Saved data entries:
*** Begin section ***

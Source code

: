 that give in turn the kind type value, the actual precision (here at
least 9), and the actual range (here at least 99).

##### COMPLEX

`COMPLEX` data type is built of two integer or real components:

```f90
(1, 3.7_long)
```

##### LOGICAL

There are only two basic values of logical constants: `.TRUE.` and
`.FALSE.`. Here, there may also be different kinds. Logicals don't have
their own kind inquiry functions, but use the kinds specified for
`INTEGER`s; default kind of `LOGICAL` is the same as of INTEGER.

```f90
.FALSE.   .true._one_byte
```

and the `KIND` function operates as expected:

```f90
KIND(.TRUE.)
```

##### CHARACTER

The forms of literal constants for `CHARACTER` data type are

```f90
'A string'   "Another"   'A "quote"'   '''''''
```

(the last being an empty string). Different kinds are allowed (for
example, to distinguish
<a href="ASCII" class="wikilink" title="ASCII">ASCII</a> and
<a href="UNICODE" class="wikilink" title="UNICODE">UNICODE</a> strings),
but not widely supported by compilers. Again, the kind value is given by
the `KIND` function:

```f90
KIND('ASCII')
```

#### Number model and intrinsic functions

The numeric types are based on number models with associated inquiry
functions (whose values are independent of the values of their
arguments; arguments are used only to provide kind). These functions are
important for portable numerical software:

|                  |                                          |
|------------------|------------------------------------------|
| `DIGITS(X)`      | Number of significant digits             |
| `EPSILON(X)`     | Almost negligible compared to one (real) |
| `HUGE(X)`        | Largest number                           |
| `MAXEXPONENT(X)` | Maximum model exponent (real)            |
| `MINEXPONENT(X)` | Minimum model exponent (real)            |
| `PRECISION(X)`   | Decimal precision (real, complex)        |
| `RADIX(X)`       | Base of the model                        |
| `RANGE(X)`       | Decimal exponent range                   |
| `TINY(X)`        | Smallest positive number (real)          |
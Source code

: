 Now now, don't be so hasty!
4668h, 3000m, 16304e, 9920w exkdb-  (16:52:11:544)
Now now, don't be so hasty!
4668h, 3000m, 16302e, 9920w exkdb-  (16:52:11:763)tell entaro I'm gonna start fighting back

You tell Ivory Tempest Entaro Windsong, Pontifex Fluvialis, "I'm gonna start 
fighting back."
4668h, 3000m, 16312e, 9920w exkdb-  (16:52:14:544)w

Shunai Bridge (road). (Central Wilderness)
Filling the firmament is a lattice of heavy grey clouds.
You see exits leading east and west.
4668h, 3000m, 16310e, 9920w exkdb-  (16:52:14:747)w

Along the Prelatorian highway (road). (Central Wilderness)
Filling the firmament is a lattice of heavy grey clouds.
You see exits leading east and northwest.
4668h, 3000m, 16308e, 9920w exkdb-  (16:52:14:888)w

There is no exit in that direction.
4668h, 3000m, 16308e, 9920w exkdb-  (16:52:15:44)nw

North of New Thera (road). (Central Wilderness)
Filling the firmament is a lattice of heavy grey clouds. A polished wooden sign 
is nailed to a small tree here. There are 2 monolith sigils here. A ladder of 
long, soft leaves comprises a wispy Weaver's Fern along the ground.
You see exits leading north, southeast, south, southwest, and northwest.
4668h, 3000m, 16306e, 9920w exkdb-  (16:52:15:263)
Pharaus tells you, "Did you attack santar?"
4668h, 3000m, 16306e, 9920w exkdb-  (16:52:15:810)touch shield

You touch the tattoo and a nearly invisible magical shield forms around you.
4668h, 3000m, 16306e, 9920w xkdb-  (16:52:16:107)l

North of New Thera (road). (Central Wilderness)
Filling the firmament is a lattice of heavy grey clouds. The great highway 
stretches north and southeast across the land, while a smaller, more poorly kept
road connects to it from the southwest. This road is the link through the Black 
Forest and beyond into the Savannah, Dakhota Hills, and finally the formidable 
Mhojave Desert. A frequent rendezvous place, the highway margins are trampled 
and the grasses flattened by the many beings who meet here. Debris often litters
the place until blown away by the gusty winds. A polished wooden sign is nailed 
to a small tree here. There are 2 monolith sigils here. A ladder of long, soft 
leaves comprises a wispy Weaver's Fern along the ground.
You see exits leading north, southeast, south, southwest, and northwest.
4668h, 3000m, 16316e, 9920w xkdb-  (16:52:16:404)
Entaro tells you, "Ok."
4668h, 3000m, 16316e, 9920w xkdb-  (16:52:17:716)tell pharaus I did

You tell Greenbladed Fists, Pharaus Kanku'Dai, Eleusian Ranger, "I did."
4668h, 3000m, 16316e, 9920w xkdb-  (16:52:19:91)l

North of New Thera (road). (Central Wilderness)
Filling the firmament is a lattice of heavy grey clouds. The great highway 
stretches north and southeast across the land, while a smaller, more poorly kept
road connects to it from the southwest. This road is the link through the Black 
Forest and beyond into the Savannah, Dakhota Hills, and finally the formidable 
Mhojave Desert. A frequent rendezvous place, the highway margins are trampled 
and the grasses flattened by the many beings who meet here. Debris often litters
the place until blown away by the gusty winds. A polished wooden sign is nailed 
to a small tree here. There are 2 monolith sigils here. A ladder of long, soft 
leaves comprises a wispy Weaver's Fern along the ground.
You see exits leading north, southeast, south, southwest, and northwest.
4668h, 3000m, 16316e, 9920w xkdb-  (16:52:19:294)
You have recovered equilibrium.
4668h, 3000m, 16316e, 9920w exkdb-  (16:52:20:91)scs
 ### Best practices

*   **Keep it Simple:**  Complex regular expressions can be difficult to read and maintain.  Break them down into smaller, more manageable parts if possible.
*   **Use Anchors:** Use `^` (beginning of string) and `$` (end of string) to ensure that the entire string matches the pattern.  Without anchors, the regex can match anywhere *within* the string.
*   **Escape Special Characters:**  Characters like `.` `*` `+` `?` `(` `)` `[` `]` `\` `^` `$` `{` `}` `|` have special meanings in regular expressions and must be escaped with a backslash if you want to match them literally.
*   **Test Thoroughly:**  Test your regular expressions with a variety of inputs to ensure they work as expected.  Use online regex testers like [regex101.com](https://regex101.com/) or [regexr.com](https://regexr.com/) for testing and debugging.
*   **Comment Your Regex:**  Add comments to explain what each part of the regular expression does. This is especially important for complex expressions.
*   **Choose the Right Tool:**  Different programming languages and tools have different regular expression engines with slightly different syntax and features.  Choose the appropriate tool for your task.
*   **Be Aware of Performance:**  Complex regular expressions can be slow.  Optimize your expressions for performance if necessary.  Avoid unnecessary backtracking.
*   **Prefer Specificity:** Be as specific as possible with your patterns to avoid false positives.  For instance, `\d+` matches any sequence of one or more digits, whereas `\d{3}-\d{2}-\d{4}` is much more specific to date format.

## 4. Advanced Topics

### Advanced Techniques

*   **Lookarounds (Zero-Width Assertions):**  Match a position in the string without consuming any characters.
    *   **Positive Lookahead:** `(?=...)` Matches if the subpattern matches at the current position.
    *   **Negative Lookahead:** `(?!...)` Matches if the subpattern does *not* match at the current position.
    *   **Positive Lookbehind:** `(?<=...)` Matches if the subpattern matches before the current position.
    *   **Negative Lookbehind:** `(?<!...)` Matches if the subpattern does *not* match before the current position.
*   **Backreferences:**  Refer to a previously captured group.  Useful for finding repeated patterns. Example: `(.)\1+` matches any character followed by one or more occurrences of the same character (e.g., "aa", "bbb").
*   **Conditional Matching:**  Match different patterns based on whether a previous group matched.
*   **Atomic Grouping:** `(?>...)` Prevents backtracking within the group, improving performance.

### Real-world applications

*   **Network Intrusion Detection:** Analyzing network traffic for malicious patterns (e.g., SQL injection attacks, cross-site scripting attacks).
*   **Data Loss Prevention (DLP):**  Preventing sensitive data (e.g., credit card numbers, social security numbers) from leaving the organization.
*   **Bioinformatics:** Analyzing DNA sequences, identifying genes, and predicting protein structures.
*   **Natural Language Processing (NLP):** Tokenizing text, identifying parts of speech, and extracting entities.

*** End section ***

**Assignment**
How many lines in these entries hold the string "actual"? Answer with the number alone.

**Solution for this problem**
2